**WHAT IS REQUIRED:**
Please copy, word for word, the line that contains "Registration Number:**|Change Me|" and every line after it through the end of the records, and nothing more.

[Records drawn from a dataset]
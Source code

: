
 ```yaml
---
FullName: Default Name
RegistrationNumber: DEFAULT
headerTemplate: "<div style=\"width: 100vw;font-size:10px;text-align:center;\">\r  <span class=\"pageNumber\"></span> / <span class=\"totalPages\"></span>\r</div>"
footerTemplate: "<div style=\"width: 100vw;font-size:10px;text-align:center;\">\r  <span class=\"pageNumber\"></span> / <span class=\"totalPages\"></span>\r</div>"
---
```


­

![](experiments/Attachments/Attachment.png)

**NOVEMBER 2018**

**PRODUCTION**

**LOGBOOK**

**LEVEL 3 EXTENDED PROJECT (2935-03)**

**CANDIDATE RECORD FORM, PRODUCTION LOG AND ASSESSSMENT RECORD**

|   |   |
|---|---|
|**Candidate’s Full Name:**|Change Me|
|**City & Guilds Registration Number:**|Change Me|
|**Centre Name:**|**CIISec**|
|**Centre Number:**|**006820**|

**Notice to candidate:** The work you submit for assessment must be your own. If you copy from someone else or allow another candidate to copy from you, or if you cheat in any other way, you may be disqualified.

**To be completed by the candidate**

**REPLY TO THE TASK:**
|**City & Guilds Registration Number:**|Change Me|
|**Centre Name:**|**CIISec**|
|**Centre Number:**|**006820**|

**Notice to candidate:** The work you submit for assessment must be your own. If you copy from someone else or allow another candidate to copy from you, or if you cheat in any other way, you may be disqualified.

**To be completed by the candidate**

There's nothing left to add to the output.